Consider this guide your credit debt help guide for fast credit score fixes.
A little explainer before we begin…
Depending on the credit reporting tool you use your score will be between 300 and 850. What counts as bad credit will differ from one to another (check the website of your chosen tool for a breakdown of the scoring groups).
As an example, this is ClearScore’s scoring groups…
Very Poor 0 – 279
Poor 280 – 379
Fair 380 – 419
Good 420 – 465
The top five things that are affecting your credit score
- Payment history
Your history of payments is THE most important factor on your credit report (it accounts for around 35% of your overall score).
Unfortunately (and rather depressingly) even making a single repayment late can and will reduce your credit score.
What you can do about it: Make your repayments on time! If you find that you’re regularly short of cash to make your repayments, you need to seek debt advice as soon as possible. You could also start exploring possible debt solutions if your situation isn’t a temporary one and you don’t foresee your circumstances improving anytime soon.
- How much of your credit you’re using – Known as credit utilisation
Your credit utilization ratio is a figure that demonstrates how much of your credit you’re currently using. Let’s say you have one credit card and an overdraft, both of which have limits of £5,000. Your total available credit is £10,000 and you owe £2,000 on your overdraft. In this case you would have a credit utilisation of 20%.
Ideally your credit utilisation should be below 30%, anything above this is considered to demonstrate an increasingly compromised financial position.
Your credit utilisation accounts for 30% of your credit score.
What you can do about it: Start repaying your debts and try to avoid borrowing again. You may want to cut up your credit cards if you know that you’ll be tempted to use them again.
- Your credit mix – The variety of different credit products you use
Those who have a rich mix of credit products generally tend to have higher credit scores. Lenders weigh up your use of different products to understand how you use credit and what you use it for.
You should also bear in mind that certain forms of credit can indicate signs of financial trouble, such as using logbook loans or payday loans. You should avoid these types of credit products if possible, not least because they also come with sky-high interest rates and fees.
What you can do about it: Assess the credit products that you currently use. Do you have multiple credit cards? Are your overdrafts all maxed out every month?
- Hard inquiries
There are two types of credit searches – hard enquiries and soft enquiries. Hard enquires leave a marker on your credit file which, if you hit a certain number within a relatively short period of time, will damage your prospects of being approved for credit.

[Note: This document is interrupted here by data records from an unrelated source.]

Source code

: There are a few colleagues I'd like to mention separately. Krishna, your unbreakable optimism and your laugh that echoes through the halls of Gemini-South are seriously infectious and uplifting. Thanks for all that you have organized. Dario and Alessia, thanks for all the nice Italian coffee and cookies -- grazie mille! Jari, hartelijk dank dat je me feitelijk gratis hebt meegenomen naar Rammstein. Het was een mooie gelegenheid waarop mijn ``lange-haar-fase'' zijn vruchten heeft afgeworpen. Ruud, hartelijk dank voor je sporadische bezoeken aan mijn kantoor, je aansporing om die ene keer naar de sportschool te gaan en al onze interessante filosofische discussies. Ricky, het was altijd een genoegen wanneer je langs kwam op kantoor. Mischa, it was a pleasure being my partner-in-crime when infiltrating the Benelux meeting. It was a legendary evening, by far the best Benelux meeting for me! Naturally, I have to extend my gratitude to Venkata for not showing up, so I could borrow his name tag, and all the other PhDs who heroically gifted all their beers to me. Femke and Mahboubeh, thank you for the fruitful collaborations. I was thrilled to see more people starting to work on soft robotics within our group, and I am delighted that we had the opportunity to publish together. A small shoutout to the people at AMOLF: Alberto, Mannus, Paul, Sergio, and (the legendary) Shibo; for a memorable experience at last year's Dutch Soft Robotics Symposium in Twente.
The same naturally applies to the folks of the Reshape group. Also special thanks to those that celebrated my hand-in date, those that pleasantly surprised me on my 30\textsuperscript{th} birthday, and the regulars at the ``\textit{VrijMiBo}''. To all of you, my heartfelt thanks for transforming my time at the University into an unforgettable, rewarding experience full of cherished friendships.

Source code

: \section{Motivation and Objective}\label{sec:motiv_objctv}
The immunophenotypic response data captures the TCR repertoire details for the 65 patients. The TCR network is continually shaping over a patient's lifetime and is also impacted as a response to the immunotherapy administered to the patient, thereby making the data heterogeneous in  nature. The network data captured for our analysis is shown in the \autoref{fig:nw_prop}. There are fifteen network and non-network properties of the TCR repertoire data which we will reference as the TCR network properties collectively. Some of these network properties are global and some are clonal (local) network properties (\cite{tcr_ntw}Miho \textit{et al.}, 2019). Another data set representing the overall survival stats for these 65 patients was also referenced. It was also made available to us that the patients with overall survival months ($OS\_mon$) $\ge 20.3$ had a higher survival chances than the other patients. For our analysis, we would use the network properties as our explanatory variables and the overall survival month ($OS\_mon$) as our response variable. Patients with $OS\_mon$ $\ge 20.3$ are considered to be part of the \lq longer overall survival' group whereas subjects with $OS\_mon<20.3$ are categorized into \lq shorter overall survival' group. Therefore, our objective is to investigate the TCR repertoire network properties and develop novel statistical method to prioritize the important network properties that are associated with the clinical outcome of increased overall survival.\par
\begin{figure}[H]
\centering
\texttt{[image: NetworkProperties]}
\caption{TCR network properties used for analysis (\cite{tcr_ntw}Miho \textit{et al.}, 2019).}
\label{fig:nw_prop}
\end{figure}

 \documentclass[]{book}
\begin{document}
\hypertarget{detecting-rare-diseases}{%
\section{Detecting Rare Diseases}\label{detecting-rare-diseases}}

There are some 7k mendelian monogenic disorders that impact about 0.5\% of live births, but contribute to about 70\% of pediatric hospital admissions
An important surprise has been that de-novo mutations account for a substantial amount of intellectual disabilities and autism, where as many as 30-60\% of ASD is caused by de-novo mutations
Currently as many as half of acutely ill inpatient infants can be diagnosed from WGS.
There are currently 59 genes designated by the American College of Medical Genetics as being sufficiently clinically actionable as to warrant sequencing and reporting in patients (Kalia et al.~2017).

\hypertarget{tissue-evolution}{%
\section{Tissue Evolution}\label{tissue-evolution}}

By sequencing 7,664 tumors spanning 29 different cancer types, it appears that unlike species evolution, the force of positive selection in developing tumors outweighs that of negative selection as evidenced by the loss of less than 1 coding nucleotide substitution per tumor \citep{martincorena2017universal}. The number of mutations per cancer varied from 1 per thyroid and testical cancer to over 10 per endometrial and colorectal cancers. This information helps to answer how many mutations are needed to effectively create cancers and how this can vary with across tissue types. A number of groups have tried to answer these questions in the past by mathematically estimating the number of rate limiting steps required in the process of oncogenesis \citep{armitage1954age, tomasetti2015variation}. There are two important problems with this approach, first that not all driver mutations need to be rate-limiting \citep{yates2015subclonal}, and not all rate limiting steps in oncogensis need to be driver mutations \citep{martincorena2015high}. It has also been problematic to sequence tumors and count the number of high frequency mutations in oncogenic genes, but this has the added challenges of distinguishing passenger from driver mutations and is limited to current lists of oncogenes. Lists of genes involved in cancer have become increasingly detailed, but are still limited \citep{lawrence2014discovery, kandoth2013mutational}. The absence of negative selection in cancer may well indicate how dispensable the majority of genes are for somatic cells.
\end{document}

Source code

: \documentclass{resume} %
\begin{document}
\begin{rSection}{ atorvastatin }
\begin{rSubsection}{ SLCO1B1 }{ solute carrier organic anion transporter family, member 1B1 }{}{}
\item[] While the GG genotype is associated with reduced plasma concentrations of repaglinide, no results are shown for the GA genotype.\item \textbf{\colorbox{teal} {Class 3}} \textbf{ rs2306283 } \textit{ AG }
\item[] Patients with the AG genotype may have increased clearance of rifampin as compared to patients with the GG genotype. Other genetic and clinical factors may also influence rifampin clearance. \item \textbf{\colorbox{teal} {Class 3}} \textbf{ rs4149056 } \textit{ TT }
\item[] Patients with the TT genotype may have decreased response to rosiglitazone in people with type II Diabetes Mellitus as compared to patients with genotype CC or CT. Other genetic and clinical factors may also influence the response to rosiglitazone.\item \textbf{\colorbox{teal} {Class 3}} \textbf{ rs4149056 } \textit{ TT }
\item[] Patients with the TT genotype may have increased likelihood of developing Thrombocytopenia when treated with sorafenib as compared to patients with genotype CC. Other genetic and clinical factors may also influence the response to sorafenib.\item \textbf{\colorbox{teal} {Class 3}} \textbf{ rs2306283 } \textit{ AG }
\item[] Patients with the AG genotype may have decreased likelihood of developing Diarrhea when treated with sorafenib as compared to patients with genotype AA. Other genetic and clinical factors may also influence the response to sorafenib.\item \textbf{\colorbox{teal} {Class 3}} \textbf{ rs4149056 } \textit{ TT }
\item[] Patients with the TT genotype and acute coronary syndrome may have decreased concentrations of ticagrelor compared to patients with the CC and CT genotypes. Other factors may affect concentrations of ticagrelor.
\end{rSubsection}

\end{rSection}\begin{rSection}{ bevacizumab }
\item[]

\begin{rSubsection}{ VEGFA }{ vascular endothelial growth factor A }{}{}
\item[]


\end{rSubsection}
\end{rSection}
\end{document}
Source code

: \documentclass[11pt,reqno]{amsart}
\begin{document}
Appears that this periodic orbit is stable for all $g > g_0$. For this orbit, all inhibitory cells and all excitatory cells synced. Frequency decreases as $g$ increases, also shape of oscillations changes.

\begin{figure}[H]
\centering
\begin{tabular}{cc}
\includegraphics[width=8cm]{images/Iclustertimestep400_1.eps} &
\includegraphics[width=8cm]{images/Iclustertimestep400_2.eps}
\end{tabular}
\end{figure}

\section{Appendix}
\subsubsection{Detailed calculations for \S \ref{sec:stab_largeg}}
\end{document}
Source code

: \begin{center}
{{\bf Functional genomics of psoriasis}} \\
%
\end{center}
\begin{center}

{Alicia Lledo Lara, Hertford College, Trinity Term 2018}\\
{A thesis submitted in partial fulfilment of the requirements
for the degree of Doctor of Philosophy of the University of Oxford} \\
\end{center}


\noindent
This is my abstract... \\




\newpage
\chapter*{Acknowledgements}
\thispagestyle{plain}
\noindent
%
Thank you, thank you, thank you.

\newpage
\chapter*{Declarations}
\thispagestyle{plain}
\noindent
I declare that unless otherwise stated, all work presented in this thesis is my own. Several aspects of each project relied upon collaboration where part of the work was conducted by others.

By comparison, soft searches won’t harm your credit record. These are usually undertaken to check basic details for money-laundering and anti-fraud purposes.
What you can do about it: Always use a pre-approval tool before moving ahead and applying for credit. These tools, which are offered by an increasing number of lenders, perform a soft search in order to provide you with some idea as to whether you’ll be accepted for the product.
- Defaults and accounts sent to collections
After three missed payments most creditors will register your account as being in default. They will then issue a formal demand, requesting that you bring the account up to date; at this point, as well as late payments being registered on your credit file, you’ll also receive a default.
What you can do about it: As soon as you receive a default notice it’s critical that you address it as soon as possible, even if this means contacting your creditor to explain that you’re unable to pay it right now. If you have a limited amount of money that could contribute towards the debt you should send a proposal to your creditor in writing as to how much you can afford to pay and how often.
- CCJs and insolvency solutions
County Court Judgements are issued where a creditor has run out of ground with their collection processes (e.g. the account is in default and they haven’t been able to reach you or come to an agreement for repayment).
With no prospect of settling a debt, creditors can take you to County Court, although this usually takes at least six months before you’ll need to arrive at the court doors.
What you can do about it: As soon as you receive notification of an impending court case it’s important you seek expert advice. This needn’t mean instructing a solicitor (which in many cases can result in significant legal fees).